Fact is swirled with fiction in this zippy spy thriller that benefits from a gorgeous backdrop but often constrained by its low budget. While the plot is fictional, the school was a real place, and putting heightened scenarios in plausible settings creates a great sense of tension. Innocent symbols of Britishness are juxtaposed with a sinister plot where everyone Thomas doesn’t know who to trust. Furtive glances and shocking reveals make the picture clear, but the tension often builds to quite tepid chase scenes involving Izzard escaping via a seaside pier or running through a field.

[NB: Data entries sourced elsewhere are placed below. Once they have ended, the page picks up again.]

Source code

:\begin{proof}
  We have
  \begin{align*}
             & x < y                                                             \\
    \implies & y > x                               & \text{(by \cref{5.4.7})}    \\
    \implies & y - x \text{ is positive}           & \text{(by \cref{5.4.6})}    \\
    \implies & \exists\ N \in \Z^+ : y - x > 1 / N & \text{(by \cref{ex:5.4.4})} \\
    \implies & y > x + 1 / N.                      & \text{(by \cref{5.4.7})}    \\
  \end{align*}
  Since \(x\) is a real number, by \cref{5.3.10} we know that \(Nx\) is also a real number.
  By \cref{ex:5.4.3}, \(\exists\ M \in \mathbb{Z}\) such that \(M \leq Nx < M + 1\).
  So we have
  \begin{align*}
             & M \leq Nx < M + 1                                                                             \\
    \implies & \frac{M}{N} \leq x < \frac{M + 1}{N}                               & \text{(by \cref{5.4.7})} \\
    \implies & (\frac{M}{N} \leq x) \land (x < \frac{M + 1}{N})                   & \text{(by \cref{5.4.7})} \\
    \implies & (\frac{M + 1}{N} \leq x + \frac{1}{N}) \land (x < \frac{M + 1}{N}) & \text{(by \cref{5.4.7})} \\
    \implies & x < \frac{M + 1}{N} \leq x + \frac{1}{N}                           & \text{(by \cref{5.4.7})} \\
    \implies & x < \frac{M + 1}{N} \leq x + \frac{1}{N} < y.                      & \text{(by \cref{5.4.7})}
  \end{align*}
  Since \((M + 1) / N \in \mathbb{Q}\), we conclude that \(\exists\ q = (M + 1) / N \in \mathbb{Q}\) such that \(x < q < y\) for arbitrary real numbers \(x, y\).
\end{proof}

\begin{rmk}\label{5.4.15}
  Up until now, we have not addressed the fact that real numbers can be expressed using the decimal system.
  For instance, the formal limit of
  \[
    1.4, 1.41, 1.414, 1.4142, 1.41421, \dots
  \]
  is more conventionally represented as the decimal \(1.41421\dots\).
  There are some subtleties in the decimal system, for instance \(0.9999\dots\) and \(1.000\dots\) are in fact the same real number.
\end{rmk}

It’s at its best when delving into the grey areas of warfare, where people’s motivations are not so black and white. The films highlights are often the exchanges between Thomas and his headmistress (Dame Judi Dench), who supports the girls despite knowing they will soon be inextricably linked to a fascist regime. Presenting the notion of fascism as a human issue, rather than a characteristic of nations, adds depth to the story that helps it through the leaner moments.
There’s a group of notable names filling out the cast. Jim Broadbent is memorable as the school’s bus driver who knows more than he’s letting on, while James D’Arcy feels ripped from a classic noir as a cut-glass English investigator. Carla Juri cuts a sinister figure as one of the teachers in the school, and shines despite the film’s anti-climactic ending.
Six Minutes To Midnight is a small, plucky film that makes you nostalgic for old fashioned spy adventures, even if it doesn’t quite reach the heights of those influences. It’s an interesting platform for Izzard as a star, and a promising beginning for her future as a screenwriter.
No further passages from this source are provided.